§ **Data records**
++++++++++

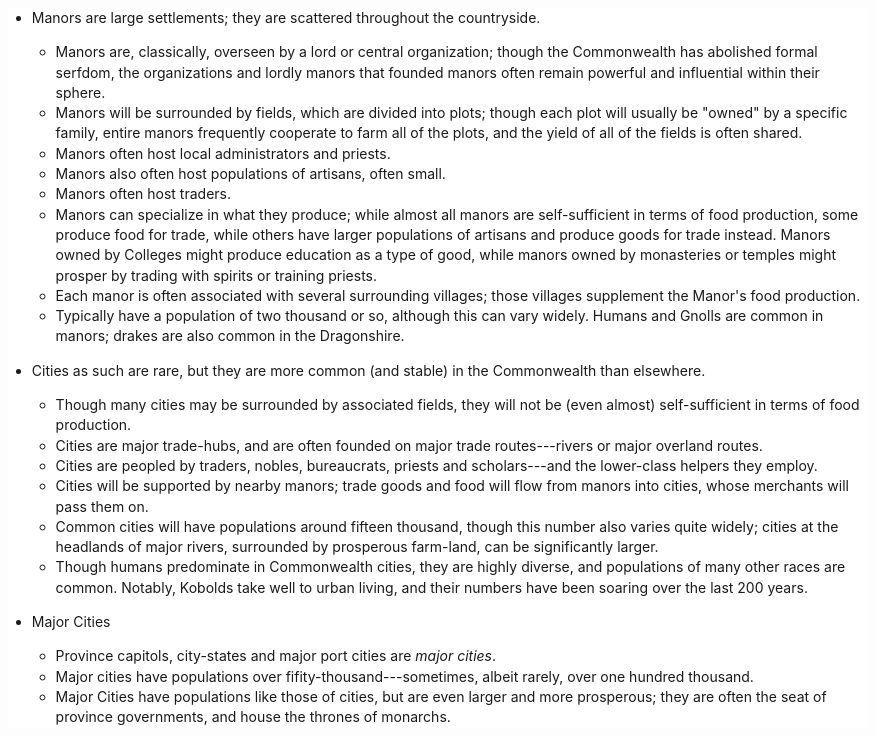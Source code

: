 -   Manors are large settlements; they are scattered throughout the
    countryside.

    -   Manors are, classically, overseen by a lord or central
        organization; though the Commonwealth has abolished formal
        serfdom, the organizations and lordly manors that founded manors
        often remain powerful and influential within their sphere.
    -   Manors will be surrounded by fields, which are divided into
        plots; though each plot will usually be "owned" by a specific
        family, entire manors frequently cooperate to farm all of the
        plots, and the yield of all of the fields is often shared.
    -   Manors often host local administrators and priests.
    -   Manors also often host populations of artisans, often small.
    -   Manors often host traders.
    -   Manors can specialize in what they produce; while almost all
        manors are self-sufficient in terms of food production, some
        produce food for trade, while others have larger populations of
        artisans and produce goods for trade instead. Manors owned by
        Colleges might produce education as a type of good, while manors
        owned by monasteries or temples might prosper by trading with
        spirits or training priests.
    -   Each manor is often associated with several surrounding
        villages; those villages supplement the Manor's food production.
    -   Typically have a population of two thousand or so, although this
        can vary widely. Humans and Gnolls are common in manors; drakes
        are also common in the Dragonshire.

-   Cities as such are rare, but they are more common (and stable) in
    the Commonwealth than elsewhere.

    -   Though many cities may be surrounded by associated fields, they
        will not be (even almost) self-sufficient in terms of food
        production.
    -   Cities are major trade-hubs, and are often founded on major
        trade routes---rivers or major overland routes.
    -   Cities are peopled by traders, nobles, bureaucrats, priests and
        scholars---and the lower-class helpers they employ.
    -   Cities will be supported by nearby manors; trade goods and food
        will flow from manors into cities, whose merchants will pass
        them on.
    -   Common cities will have populations around fifteen thousand,
        though this number also varies quite widely; cities at the
        headlands of major rivers, surrounded by prosperous farm-land,
        can be significantly larger.
    -   Though humans predominate in Commonwealth cities, they are
        highly diverse, and populations of many other races are common.
        Notably, Kobolds take well to urban living, and their numbers
        have been soaring over the last 200 years.

-   Major Cities

    -   Province capitols, city-states and major port cities are _major
        cities_.
    -   Major cities have populations over fifity-thousand---sometimes,
        albeit rarely, over one hundred thousand.
    -   Major Cities have populations like those of cities, but are even
        larger and more prosperous; they are often the seat of province
        governments, and house the thrones of monarchs.
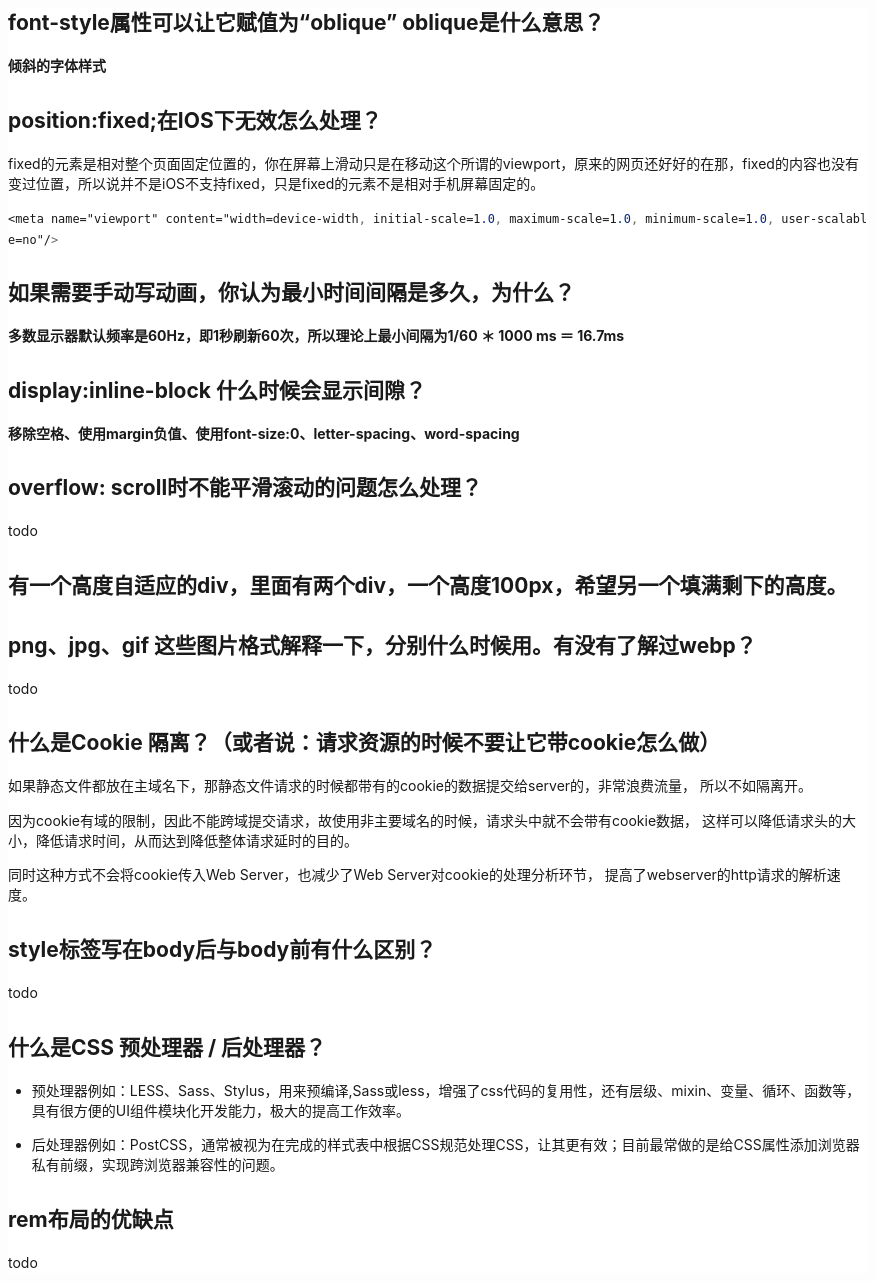## font-style属性可以让它赋值为“oblique” oblique是什么意思？
**倾斜的字体样式**

## position:fixed;在IOS下无效怎么处理？
fixed的元素是相对整个页面固定位置的，你在屏幕上滑动只是在移动这个所谓的viewport，原来的网页还好好的在那，fixed的内容也没有变过位置，所以说并不是iOS不支持fixed，只是fixed的元素不是相对手机屏幕固定的。
```css
<meta name="viewport" content="width=device-width, initial-scale=1.0, maximum-scale=1.0, minimum-scale=1.0, user-scalable=no"/>
```

## 如果需要手动写动画，你认为最小时间间隔是多久，为什么？

**多数显示器默认频率是60Hz，即1秒刷新60次，所以理论上最小间隔为1/60 ＊ 1000 ms ＝ 16.7ms**

## display:inline-block 什么时候会显示间隙？
**移除空格、使用margin负值、使用font-size:0、letter-spacing、word-spacing**

## overflow: scroll时不能平滑滚动的问题怎么处理？
todo

## 有一个高度自适应的div，里面有两个div，一个高度100px，希望另一个填满剩下的高度。

## png、jpg、gif 这些图片格式解释一下，分别什么时候用。有没有了解过webp？
todo

## 什么是Cookie 隔离？（或者说：请求资源的时候不要让它带cookie怎么做）
如果静态文件都放在主域名下，那静态文件请求的时候都带有的cookie的数据提交给server的，非常浪费流量，
所以不如隔离开。

因为cookie有域的限制，因此不能跨域提交请求，故使用非主要域名的时候，请求头中就不会带有cookie数据，
这样可以降低请求头的大小，降低请求时间，从而达到降低整体请求延时的目的。

同时这种方式不会将cookie传入Web Server，也减少了Web Server对cookie的处理分析环节，
提高了webserver的http请求的解析速度。

## style标签写在body后与body前有什么区别？
todo

## 什么是CSS 预处理器 / 后处理器？
- 预处理器例如：LESS、Sass、Stylus，用来预编译,Sass或less，增强了css代码的复用性，还有层级、mixin、变量、循环、函数等，具有很方便的UI组件模块化开发能力，极大的提高工作效率。

- 后处理器例如：PostCSS，通常被视为在完成的样式表中根据CSS规范处理CSS，让其更有效；目前最常做的是给CSS属性添加浏览器私有前缀，实现跨浏览器兼容性的问题。

## rem布局的优缺点
todo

++++++++++

§ **Work item**
How many lines of the entries above include the word "thousand"? Reply with the number alone.

§ **Answer**
4